Faber’s China investment thesis hinged on a disconnect between economic growth and the performance of the stock market. Up to late 2014, the Chinese market, for which the Shanghai Composite is a proxy, had underperformed the U.S. benchmarks despite the superior economic growth out of China. From the low of October 2008 to the start of July 2014, the Shanghai Stock Exchange Composite Index only returned 20%. However, the U.S. equivalent, the S&P 500, returned roughly 90% in the same time period.

Another international favorite of Faber is India. He believes the Indian economy will continue to outperform the rest of the globe. According to the International Monetary Fund (IMF), India is set to expand 7.5% in 2015 and 2016. While the India stock market (the SENSEX) rose 24% in 2014, Faber believes it can climb another 15% this year. However, Faber’s India prediction is yet to play out with the SENSEX declining 3% year-to-date. (Source: International Monetary Fund web site, last accessed April 28, 2015.)

Marc Faber Predictions: Gold Forecast 2015

Another asset class that Faber is bullish on is gold. Since its early November 2014 bottom, gold has inched four percent higher. We’ve seen higher gold prices, despite an 11% rally in the U.S. dollar, during the same time frame. Gold’s recent performance isn’t bad either; in fact, it’s noteworthy.

US Dollar Chart

‘US Dollar Index vs. Gold Spot Price – July 2011-Present,’

Chart courtesy of

According to Faber, gold is the only way to short central banks. That is precisely why he is long for the shiny stuff. His negative outlook on central banks stems from an opinion that the Federal Reserve has been printing money and creating asset bubbles since the late 1990s. On top of that, Marc Faber believes the Federal Reserve is not the only central bank to print money excessively.

The Bank of Japan currently purchases $672 billion annually of Japanese government bonds in an attempt to lower interest rates. This is on top of the bank’s purchases of $25.0 billion annually in Japanese real estate investment trusts. Faber believes these excessive measures to raise inflation, in a stagnant Japanese economy, will fail; thereby causing investors around the world to lose faith in central banks. (Source: Bank of Japan, October 31, 2014.)

To hedge against this outcome, Faber has continued to purchase gold monthly as part of his general asset allocation strategy. Faber warns his readers and fellow investors that while he is long in gold, he owns many other assets such as stocks, bonds, and real estate. (CNBC, March 18, 2015.)

For risk-tolerant investors, Faber suggests looking to gold miners. Mining companies are a leveraged way to play the physical commodity and are only suitable for a buyer willing to take the risk. For example, the Market Vectors Junior Gold Miners ETF (NYSEARCA/GDXJ) has declined 85% since its peak in April of 2011, while the spot price of gold is only down 40%.

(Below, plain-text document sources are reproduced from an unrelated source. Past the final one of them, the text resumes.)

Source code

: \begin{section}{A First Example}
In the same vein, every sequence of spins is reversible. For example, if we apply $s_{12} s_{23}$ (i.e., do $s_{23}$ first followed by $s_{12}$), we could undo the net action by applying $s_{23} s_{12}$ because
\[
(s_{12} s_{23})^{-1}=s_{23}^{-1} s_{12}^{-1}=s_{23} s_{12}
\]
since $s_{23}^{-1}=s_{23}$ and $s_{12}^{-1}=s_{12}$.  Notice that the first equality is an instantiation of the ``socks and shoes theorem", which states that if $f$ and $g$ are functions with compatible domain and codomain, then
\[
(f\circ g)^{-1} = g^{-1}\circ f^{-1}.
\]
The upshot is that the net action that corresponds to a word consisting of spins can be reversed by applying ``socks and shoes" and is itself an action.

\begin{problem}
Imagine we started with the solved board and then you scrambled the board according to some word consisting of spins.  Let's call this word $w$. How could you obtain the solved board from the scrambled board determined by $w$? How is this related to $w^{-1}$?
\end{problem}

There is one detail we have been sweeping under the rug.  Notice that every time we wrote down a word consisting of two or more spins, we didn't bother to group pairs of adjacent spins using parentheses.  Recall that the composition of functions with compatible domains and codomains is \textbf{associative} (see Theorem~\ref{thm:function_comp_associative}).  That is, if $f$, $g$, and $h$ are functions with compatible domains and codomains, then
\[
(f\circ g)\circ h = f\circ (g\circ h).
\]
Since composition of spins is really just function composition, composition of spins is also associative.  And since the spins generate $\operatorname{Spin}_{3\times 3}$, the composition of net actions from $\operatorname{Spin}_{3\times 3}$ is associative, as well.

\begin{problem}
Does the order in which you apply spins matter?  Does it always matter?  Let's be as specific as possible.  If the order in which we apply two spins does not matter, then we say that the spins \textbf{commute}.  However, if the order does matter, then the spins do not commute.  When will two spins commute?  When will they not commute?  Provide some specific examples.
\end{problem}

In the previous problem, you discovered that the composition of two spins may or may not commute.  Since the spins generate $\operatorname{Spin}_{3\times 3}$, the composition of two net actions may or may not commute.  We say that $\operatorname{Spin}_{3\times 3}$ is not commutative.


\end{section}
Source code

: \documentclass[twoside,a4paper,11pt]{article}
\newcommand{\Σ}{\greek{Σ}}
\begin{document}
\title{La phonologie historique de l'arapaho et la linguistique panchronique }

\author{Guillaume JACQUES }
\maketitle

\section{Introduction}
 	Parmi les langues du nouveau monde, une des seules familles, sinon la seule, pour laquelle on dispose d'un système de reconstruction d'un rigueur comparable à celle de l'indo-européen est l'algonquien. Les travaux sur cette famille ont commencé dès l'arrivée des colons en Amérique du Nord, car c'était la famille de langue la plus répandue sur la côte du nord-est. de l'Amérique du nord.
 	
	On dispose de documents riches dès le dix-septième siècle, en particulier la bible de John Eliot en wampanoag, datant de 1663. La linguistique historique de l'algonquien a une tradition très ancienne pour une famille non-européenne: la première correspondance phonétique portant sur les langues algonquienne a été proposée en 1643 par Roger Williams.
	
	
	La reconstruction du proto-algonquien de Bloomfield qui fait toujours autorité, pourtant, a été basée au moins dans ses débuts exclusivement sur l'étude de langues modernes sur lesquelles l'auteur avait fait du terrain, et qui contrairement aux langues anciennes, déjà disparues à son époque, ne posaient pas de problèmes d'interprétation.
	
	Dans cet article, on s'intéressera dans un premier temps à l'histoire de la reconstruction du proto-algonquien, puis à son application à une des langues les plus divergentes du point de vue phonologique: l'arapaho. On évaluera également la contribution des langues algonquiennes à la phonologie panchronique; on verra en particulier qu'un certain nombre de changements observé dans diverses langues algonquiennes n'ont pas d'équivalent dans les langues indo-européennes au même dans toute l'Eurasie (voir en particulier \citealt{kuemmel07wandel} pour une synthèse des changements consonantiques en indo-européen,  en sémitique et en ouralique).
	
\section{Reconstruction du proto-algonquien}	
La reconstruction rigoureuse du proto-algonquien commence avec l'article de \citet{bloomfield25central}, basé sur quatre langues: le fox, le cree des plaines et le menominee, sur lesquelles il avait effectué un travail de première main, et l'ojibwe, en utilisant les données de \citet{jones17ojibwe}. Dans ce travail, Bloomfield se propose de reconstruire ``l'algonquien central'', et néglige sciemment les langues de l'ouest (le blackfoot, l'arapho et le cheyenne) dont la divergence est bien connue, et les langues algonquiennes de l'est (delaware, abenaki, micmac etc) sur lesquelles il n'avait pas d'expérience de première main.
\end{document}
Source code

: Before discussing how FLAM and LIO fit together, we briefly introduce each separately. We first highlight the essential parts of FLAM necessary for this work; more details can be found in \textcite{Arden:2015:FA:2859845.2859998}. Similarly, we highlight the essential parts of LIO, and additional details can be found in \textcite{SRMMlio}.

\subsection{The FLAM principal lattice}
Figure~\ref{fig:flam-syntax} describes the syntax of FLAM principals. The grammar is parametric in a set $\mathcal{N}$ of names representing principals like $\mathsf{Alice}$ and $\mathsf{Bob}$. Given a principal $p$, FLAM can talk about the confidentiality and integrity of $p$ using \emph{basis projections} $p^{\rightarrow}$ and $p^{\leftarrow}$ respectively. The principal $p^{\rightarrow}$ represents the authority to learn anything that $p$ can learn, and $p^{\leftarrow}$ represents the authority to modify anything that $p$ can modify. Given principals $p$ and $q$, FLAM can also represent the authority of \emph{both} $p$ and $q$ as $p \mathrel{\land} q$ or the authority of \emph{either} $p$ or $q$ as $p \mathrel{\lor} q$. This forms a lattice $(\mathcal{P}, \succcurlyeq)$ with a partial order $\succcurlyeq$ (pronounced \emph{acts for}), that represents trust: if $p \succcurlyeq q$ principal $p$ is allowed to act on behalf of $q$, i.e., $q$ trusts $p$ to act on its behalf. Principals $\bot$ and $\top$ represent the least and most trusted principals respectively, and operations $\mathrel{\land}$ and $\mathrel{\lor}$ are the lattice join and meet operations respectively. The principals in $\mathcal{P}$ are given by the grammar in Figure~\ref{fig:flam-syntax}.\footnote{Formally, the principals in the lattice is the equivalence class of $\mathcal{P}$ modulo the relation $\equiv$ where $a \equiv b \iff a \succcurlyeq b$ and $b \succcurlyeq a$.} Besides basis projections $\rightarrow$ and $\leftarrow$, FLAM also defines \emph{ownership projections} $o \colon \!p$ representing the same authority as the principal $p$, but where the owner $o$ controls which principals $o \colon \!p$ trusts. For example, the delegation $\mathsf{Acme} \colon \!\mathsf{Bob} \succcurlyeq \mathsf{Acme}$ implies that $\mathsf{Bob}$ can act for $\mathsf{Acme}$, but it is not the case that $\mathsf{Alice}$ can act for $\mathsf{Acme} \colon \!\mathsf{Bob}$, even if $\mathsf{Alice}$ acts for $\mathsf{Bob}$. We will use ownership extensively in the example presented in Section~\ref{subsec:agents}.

Marc Faber Investment Outlook

Faber believes interest rates are too low globally. In the past, this has often led to asset bubbles, whether it was oil price hitting $140.00 in June of 2008, or the NASDAQ composite closing above 5,000 (or 361% above its low in early 1997) during the dot-com bubble of the early 2000s.

To prevent asset bubbles and to return economic forces to normal, Faber welcomes higher interest rates. Higher rates can restore balance in an out-of-sync market addicted to a zero cost of borrowing. This can also send overbought U.S. and international stocks lower—not to mention bonds. In an overbought environment, it will pay to stay contrarian, but also to maintain a diversified portfolio, as does Faber himself.